‘Undecided’ leads GOP choice: USA Today poll.
By Raif Karerat
WASHINGTON, DC: Contestants — start your engines. As the checkered flag waves over the Republican presidential nomination, the field appears to be the most congested it’s been in years.
A new poll conducted by USA Today and Suffolk University finds Republican and right-leaning voters are divided between 18 prospective nominees when asked an open-ended question about whom they want the GOP to support for a run to the White House.
“Undecided” ranks first at 45 percent, followed by 2012 nominee Mitt Romney at 16 percent, and former Florida governor Jeb Bush anchors the lot with 13 percent.
Other, less prevalently reported contenders include Texas Senator Ted Cruz, Florida Senator Marco Rubio, and New Jersey Governor Chris Christie.
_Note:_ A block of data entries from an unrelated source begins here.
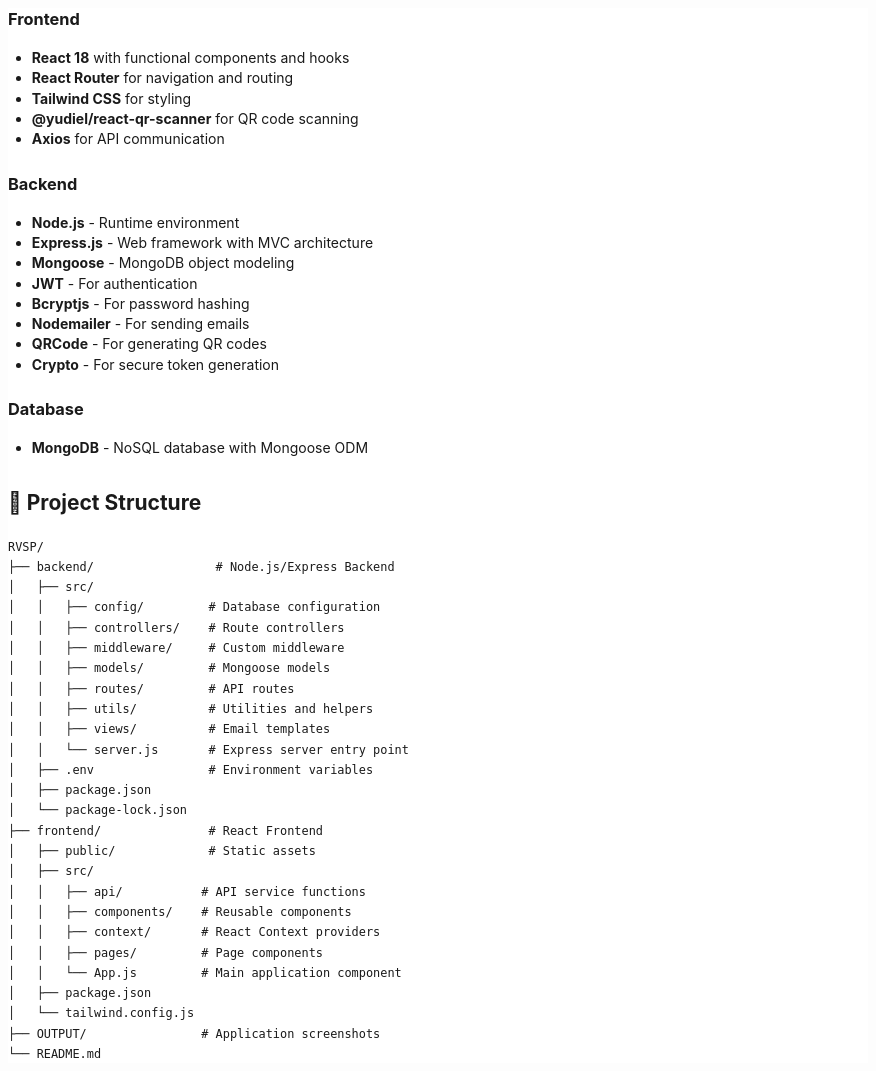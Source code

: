 ### Frontend
- **React 18** with functional components and hooks
- **React Router** for navigation and routing
- **Tailwind CSS** for styling
- **@yudiel/react-qr-scanner** for QR code scanning
- **Axios** for API communication

### Backend
- **Node.js** - Runtime environment
- **Express.js** - Web framework with MVC architecture
- **Mongoose** - MongoDB object modeling
- **JWT** - For authentication
- **Bcryptjs** - For password hashing
- **Nodemailer** - For sending emails
- **QRCode** - For generating QR codes
- **Crypto** - For secure token generation

### Database
- **MongoDB** - NoSQL database with Mongoose ODM

## 📁 Project Structure

```
RVSP/
├── backend/                 # Node.js/Express Backend
│   ├── src/
│   │   ├── config/         # Database configuration
│   │   ├── controllers/    # Route controllers
│   │   ├── middleware/     # Custom middleware
│   │   ├── models/         # Mongoose models
│   │   ├── routes/         # API routes
│   │   ├── utils/          # Utilities and helpers
│   │   ├── views/          # Email templates
│   │   └── server.js       # Express server entry point
│   ├── .env                # Environment variables
│   ├── package.json
│   └── package-lock.json
├── frontend/               # React Frontend
│   ├── public/             # Static assets
│   ├── src/
│   │   ├── api/           # API service functions
│   │   ├── components/    # Reusable components
│   │   ├── context/       # React Context providers
│   │   ├── pages/         # Page components
│   │   └── App.js         # Main application component
│   ├── package.json
│   └── tailwind.config.js
├── OUTPUT/                # Application screenshots
└── README.md
```
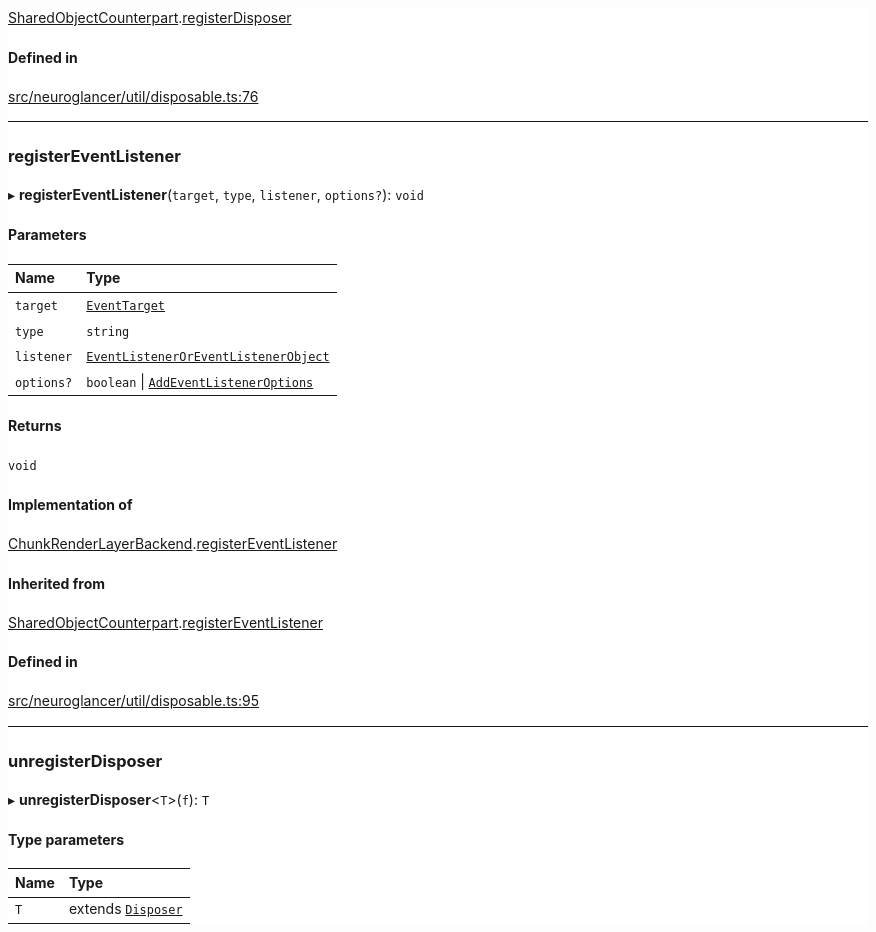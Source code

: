 [SharedObjectCounterpart](neuroglancer_worker_rpc.SharedObjectCounterpart.md).[registerDisposer](neuroglancer_worker_rpc.SharedObjectCounterpart.md#registerdisposer)

#### Defined in

[src/neuroglancer/util/disposable.ts:76](https://github.com/ActiveBrainAtlas2/neuroglancer/blob/91617476/src/neuroglancer/util/disposable.ts#L76)

___

### registerEventListener

▸ **registerEventListener**(`target`, `type`, `listener`, `options?`): `void`

#### Parameters

| Name | Type |
| :------ | :------ |
| `target` | [`EventTarget`](../modules/main_module._internal_.md#eventtarget) |
| `type` | `string` |
| `listener` | [`EventListenerOrEventListenerObject`](../modules/main_module._internal_.md#eventlisteneroreventlistenerobject) |
| `options?` | `boolean` \| [`AddEventListenerOptions`](../interfaces/main_module._internal_.AddEventListenerOptions.md) |

#### Returns

`void`

#### Implementation of

[ChunkRenderLayerBackend](neuroglancer_chunk_manager_backend.ChunkRenderLayerBackend.md).[registerEventListener](neuroglancer_chunk_manager_backend.ChunkRenderLayerBackend.md#registereventlistener)

#### Inherited from

[SharedObjectCounterpart](neuroglancer_worker_rpc.SharedObjectCounterpart.md).[registerEventListener](neuroglancer_worker_rpc.SharedObjectCounterpart.md#registereventlistener)

#### Defined in

[src/neuroglancer/util/disposable.ts:95](https://github.com/ActiveBrainAtlas2/neuroglancer/blob/91617476/src/neuroglancer/util/disposable.ts#L95)

___

### unregisterDisposer

▸ **unregisterDisposer**<`T`\>(`f`): `T`

#### Type parameters

| Name | Type |
| :------ | :------ |
| `T` | extends [`Disposer`](../modules/neuroglancer_util_disposable.md#disposer) |
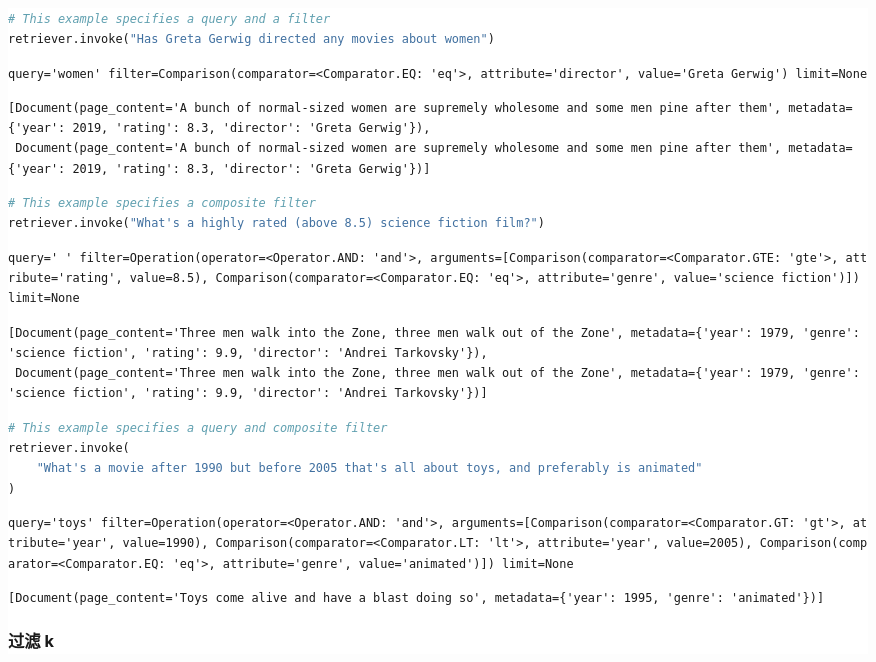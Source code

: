 

```python
# This example specifies a query and a filter
retriever.invoke("Has Greta Gerwig directed any movies about women")
```
```output
query='women' filter=Comparison(comparator=<Comparator.EQ: 'eq'>, attribute='director', value='Greta Gerwig') limit=None
```


```output
[Document(page_content='A bunch of normal-sized women are supremely wholesome and some men pine after them', metadata={'year': 2019, 'rating': 8.3, 'director': 'Greta Gerwig'}),
 Document(page_content='A bunch of normal-sized women are supremely wholesome and some men pine after them', metadata={'year': 2019, 'rating': 8.3, 'director': 'Greta Gerwig'})]
```



```python
# This example specifies a composite filter
retriever.invoke("What's a highly rated (above 8.5) science fiction film?")
```
```output
query=' ' filter=Operation(operator=<Operator.AND: 'and'>, arguments=[Comparison(comparator=<Comparator.GTE: 'gte'>, attribute='rating', value=8.5), Comparison(comparator=<Comparator.EQ: 'eq'>, attribute='genre', value='science fiction')]) limit=None
```


```output
[Document(page_content='Three men walk into the Zone, three men walk out of the Zone', metadata={'year': 1979, 'genre': 'science fiction', 'rating': 9.9, 'director': 'Andrei Tarkovsky'}),
 Document(page_content='Three men walk into the Zone, three men walk out of the Zone', metadata={'year': 1979, 'genre': 'science fiction', 'rating': 9.9, 'director': 'Andrei Tarkovsky'})]
```



```python
# This example specifies a query and composite filter
retriever.invoke(
    "What's a movie after 1990 but before 2005 that's all about toys, and preferably is animated"
)
```
```output
query='toys' filter=Operation(operator=<Operator.AND: 'and'>, arguments=[Comparison(comparator=<Comparator.GT: 'gt'>, attribute='year', value=1990), Comparison(comparator=<Comparator.LT: 'lt'>, attribute='year', value=2005), Comparison(comparator=<Comparator.EQ: 'eq'>, attribute='genre', value='animated')]) limit=None
```


```output
[Document(page_content='Toys come alive and have a blast doing so', metadata={'year': 1995, 'genre': 'animated'})]
```

### 过滤 k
Across the aisle, the Democrats couldn’t be any more diametrically opposed in their certainty. A 51 percent majority of Democratic and Democratic-leaning voters point to former secretary of State Hillary Rodham Clinton as their nominee of choice; 31 percent are undecided, 5 percent name liberal stalwart and Massachusetts Senator Elizabeth Warren, and just 4 percent reply with Vice President Joe Biden.
The accuracy of the survey is far from ironclad. “The fact is that people are recalling the names they’re most familiar with,” David Paleologos, director of Suffolk’s Political Research Center in Boston, told USA Today. “So it has its limitations.”